More dead pigs. The man in the foreground is sorting through the innards. I could do that.

Check this bracelet; genuine plastic.

This “monk” was flogging personally blessed amulets.
I lived for seven years in Malaysia and developed an addiction for the food. A multi-ethnic country may lead to political and social problems; but it does wonders for the choice of food and I was completely besotted with Chinese char kway teow, Malay desserts, and Indian roti canai. The latter was a particular favourite and every Saturday I would pop down to the local roti shop for a couple of roti canai and a bowl of chicken curry. The absence of this dish in Thailand has been a constant source of heartache, so any chance to indulge is always welcome.
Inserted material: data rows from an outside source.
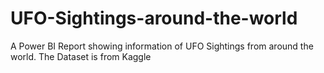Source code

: # UFO-Sightings-around-the-world
A Power BI Report showing information of UFO Sightings from around the world. The Dataset is from Kaggle
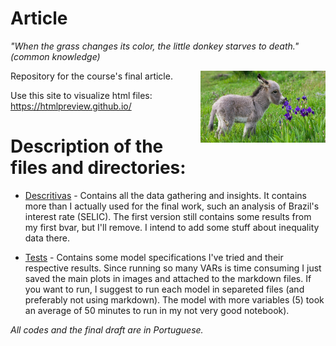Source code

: # Article

_"When the grass changes its color, the little donkey starves to death." (common knowledge)_ 

<p align = "left">
    <img src="https://github.com/aishameriane/msc-economics/blob/master/Macroeconomics_II/article/donkey.jpg" width="200" align = "right">
</p>

Repository for the course's final article.

Use this site to visualize html files: https://htmlpreview.github.io/

# Description of the files and directories:

* [Descritivas](https://htmlpreview.github.io/?https://github.com/aishameriane/msc-economics/blob/master/Macroeconomics_II/article/Descritivas.html) - Contains all the data gathering and insights. It contains more than I actually used for the final work, such an analysis of Brazil's interest rate (SELIC). The first version still contains some results from my first bvar, but I'll remove. I intend to add some stuff about inequality data there.

* [Tests](https://github.com/aishameriane/msc-economics/tree/master/Macroeconomics_II/article/Tests) - Contains some model specifications I've tried and their respective results. Since running so many VARs is time consuming I just saved the main plots in images and attached to the markdown files. If you want to run, I suggest to run each model in separeted files (and preferably not using markdown). The model with more variables (5) took an average of 50 minutes to run in my not very good notebook).

_All codes and the final draft are in Portuguese._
The Son and his girlfriend made a trip to Penang as part of their recent Asian tour. Five minutes after checking into his hotel, he sent me a mail to inform me that there was a roti restaurant right over the road. Oh, and the hotel was very good too.
Driven more by the former fact than the latter, I therefore booked a trip for a couple of days, emphasising to she who must be obeyed that it was all about soaking in the culture and not about eating roti.
The hotel was indeed most pleasant. Only opened a few months ago, it is the result of an extensive refurbishment of a block of old Chinese shophouses.
The rooms are what the guides would call “tastefully furnished” and the bathrooms have both a jacuzzi and a shower with jets that are permanently set to “stun”. Best of all, the hotel is situated right next to a roti shop the World Heritage designated part of Georgetown.
Unfortunately, the room rate included breakfast; so the first morning we felt obliged to partake. But the next two mornings it was over the road for roti canai, curry sauce and a mug of teh tarik (or cha chak as the Thais call it).
I then did my Oliver Twist impression and asked for some more. Then I did it again. Much to the surprise of the shop owner, I wolfed down three roti canai each morning as an excellent start to the day. Unconnected to this consumption, I also appear to have gained some weight in the last couple of days.
There wasn’t just the roti of course. There was a banana-leaf vegetarian meal, cendol, cendol with ice cream, gula melaka ice cream, ayam laksa, and more than one plate of char kway teow. Perhaps most charmingly, there was lunch in a tea house, where sun shone through the open courtyard inside the house and everything was served with a measured calm and stern instructions on how to prepare and serve the tea.
The man in the white top is keeping an eye on me to ensure I serve the tea properly. Doesn’t he realise I am British?
Some eateries were stumbled across by chance; but our main guide was Beyond Sustenance, a site maintained by The Son’s better half and extensively updated during the tour around Asia. We were also pointed in various directions by Michael, the barman at the hotel.
Michael, like most Malaysians, has an obsessive interest in food and mixed recommendations of places to visit with recommendations of which food to eat when we were there. He borrowed our map and wrote little messages, like “eat laksa here” against various landmarks. A grandson of one of Penang’s pioneers, he has had an interesting life and regaled us with stories every evening whilst knocking out the best of cocktails. I can only fault him for the promised “no kick” gin and tonic he made for me as a gift from him on the second evening. As I attempted to stand and leave the bar, he admitted it was actually made with four shots of gin. As a result, I didn’t enjoy my last morning in Penang; even after (especially after?) three rotis.
And what of the culture? Yes, there was that too; but that’s another post.